Jack Smith 2003-12-10
It's often argued, and mainly by journalists I might add, that dance singles don't necessarily translate into artist albums with sales to match; and with the odd exception, we're right. On sales alone, few make the grade, but on content, originality and perseverance, the list does take shape.
Take Tim Deluxe, by way of example. Great singles - not just his breakthrough Ibiza anthem, "It Just Won't Do", but also those early UK garage classics like "RIP Groove" under his Double 99 moniker. His debut single on Darren Emerson's Underwater imprint, the pairing of beefy "Sirens" with the sublime "We All Love Sax", was equally well received, and yet with the arrival of the parent album, The Little Ginger Club Kid, market forces dictate that this will fall well short on the ker-ching scale.
The superb Sam Obernik sung "It Just Won't Do" aside, the formula was repeated to less success on "Less Talk More Action!", and most recently on "Mundaya" - his forthcoming collaboration with Shahin Badar (the dominatrix vocalist from the Prodigy's "Smack My Bitch Up"). Awarded the prestigious Essential New Tune accolade by Pete Tong (a kiss of death some might argue), the sun-drenched track, sung with equal measures of Latin-spice and samba sass, also adheres to the adage of if-it-ain't-broke-don't-fix-it.
On the rare occasion that Tim does drop the tempo and try something different, the results are more than worth the effort. "Little White Ship", riding a groove that could easily have been inspired by Cameo's bumpin' funk jam "Back & Forth", is like an oasis in a desert.

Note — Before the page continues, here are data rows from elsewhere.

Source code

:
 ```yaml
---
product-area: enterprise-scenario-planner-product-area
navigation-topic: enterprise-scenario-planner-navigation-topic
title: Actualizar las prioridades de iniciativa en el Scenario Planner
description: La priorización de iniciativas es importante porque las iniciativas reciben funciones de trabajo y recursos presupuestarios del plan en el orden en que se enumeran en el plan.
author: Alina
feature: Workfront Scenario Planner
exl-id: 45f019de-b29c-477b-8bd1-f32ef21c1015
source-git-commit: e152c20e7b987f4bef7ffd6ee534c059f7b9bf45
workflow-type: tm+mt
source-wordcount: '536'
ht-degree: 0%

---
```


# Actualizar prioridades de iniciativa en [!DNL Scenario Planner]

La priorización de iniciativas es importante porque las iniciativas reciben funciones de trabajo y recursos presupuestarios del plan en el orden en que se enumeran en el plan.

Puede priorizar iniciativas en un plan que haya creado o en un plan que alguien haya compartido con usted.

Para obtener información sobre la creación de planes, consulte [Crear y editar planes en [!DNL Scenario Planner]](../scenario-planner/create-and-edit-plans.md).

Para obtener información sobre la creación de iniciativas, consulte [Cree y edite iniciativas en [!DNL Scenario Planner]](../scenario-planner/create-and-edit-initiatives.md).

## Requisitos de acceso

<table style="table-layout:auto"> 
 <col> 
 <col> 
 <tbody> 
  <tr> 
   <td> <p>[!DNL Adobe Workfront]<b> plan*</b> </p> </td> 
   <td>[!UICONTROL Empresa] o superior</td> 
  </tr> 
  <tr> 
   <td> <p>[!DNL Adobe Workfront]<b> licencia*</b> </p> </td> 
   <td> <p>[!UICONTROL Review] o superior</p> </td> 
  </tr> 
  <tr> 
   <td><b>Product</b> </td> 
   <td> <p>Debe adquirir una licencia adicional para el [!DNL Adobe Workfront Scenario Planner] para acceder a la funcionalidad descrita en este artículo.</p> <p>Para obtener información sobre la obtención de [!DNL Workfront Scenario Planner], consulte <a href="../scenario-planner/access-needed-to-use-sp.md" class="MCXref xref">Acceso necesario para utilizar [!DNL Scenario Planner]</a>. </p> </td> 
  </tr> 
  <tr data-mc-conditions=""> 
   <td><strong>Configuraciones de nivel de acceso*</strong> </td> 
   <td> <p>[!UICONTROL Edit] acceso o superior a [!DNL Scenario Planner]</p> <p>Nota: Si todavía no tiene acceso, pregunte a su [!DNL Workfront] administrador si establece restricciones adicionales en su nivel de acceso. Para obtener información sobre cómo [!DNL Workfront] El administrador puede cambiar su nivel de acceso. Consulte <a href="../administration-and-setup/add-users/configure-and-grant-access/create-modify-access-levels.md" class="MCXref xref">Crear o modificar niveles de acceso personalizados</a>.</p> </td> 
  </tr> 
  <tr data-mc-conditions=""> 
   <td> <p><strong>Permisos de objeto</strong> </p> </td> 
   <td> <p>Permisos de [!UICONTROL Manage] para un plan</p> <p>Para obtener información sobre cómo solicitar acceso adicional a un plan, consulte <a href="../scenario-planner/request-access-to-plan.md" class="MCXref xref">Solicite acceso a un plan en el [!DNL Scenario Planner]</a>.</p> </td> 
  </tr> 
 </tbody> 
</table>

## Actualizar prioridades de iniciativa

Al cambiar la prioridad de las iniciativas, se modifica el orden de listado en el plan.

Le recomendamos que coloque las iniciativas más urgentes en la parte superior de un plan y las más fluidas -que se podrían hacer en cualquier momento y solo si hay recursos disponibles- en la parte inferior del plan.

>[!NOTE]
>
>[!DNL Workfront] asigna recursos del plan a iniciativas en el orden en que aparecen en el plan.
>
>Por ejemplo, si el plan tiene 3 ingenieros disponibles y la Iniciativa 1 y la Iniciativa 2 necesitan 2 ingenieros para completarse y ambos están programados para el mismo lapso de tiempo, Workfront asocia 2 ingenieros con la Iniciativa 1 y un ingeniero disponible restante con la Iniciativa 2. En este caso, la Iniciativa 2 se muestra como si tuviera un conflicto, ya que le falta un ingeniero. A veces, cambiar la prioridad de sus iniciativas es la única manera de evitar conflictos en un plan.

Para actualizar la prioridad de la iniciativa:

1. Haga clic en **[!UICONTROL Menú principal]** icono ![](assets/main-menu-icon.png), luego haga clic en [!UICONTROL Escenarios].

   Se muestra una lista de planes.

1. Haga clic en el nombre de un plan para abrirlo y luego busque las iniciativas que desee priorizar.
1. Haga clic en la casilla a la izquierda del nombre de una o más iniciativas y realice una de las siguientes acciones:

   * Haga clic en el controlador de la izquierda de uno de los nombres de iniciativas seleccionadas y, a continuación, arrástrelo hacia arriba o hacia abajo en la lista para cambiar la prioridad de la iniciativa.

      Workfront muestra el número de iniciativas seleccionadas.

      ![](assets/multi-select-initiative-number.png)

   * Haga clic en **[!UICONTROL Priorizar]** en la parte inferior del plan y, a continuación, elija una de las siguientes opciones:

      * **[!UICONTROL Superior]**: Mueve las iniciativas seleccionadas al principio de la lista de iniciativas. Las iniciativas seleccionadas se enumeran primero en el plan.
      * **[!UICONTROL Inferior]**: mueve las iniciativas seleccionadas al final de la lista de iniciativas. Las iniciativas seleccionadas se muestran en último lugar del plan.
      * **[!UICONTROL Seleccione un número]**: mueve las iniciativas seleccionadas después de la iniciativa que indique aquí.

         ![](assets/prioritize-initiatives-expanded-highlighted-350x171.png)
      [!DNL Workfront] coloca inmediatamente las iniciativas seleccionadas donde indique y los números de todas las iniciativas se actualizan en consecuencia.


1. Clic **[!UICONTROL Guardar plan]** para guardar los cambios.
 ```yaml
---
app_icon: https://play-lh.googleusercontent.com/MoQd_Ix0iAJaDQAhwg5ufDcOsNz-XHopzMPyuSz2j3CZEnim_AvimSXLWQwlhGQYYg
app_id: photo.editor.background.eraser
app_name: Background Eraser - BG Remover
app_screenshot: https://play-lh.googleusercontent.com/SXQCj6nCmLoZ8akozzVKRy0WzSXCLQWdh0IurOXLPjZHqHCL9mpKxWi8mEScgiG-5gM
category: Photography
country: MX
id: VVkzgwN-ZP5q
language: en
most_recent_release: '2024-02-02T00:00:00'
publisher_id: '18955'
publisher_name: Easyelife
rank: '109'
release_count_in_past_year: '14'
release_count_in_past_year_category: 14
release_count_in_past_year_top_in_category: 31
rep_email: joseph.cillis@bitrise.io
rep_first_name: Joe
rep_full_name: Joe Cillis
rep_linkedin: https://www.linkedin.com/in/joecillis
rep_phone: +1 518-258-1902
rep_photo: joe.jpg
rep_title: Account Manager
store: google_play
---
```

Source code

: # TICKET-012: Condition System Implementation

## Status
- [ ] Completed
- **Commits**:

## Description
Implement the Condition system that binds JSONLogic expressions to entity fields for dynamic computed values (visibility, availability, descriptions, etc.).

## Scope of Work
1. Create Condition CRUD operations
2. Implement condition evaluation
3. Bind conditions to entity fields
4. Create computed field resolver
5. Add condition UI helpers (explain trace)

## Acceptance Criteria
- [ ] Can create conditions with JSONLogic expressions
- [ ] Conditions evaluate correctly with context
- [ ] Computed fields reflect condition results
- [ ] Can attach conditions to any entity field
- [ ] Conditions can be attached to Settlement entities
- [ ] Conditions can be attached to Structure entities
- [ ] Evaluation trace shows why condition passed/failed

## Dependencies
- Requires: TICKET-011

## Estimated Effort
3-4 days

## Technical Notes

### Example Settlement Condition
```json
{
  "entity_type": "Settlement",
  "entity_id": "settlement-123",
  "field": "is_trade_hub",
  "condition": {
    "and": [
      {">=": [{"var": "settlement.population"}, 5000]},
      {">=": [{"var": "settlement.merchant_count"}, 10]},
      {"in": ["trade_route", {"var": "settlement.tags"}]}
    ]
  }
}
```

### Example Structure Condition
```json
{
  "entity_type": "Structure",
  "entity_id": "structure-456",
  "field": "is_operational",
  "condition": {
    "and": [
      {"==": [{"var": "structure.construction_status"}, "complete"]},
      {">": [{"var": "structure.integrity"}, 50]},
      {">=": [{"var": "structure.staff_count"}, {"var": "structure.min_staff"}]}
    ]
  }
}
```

It's no mirage, and if given the right exposure, could do for Deluxe what "Magic Love" has for Bent. Long time friend and Saffron Hill vocalist Ben Onono returns on the spectacular "Battle", a sweet yet driving house cut with a white-man's-overbite inducing guitar solo. Forget "My Love Is Always There" this is proper!
Seven months in the making, The Little Ginger Club Kid, may not win awards for innovation or originality, but its creator never set out to be the next Basement Jaxx; just make an honest album that reflects where his head's at musically. And in that respect it's a job well done.